Dataset excerpts: Begin

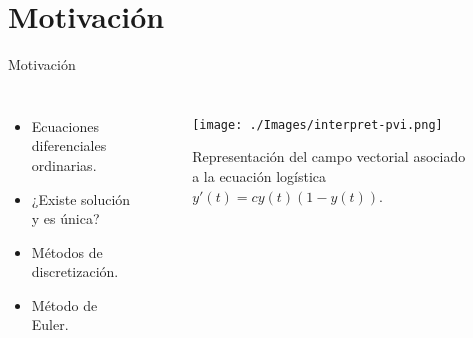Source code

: 
\section{Motivación}

{
	
	\begin{frame}{Motivación}
		\begin{columns}
			\begin{itemize}
				\item Ecuaciones diferenciales ordinarias.
				\item ¿Existe solución y es única?
				\item Métodos de discretización.
				\item Método de Euler.		
			\end{itemize}
			
			
			\begin{figure}[h]
				\centering
				\texttt{[image: ./Images/interpret-pvi.png]}
					\caption{Representación del campo vectorial asociado a la ecuación logística $y'(t) = c y(t) (1 - y(t))$.} 
			\end{figure}
		\end{columns}			
	\end{frame}
}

Dataset excerpts: End

→ **Your objective**
Please repeat every record exactly as it stands, leaving out any pictures.

→ **Response to this task**
Source code

: 
\section{Motivación}

{
	
	\begin{frame}{Motivación}
		\begin{columns}
			\begin{itemize}
				\item Ecuaciones diferenciales ordinarias.
				\item ¿Existe solución y es única?
				\item Métodos de discretización.
				\item Método de Euler.		
			\end{itemize}
			
			
			\begin{figure}[h]
				\centering
				\texttt{[image: ./Images/interpret-pvi.png]}
					\caption{Representación del campo vectorial asociado a la ecuación logística $y'(t) = c y(t) (1 - y(t))$.} 
			\end{figure}
		\end{columns}			
	\end{frame}
}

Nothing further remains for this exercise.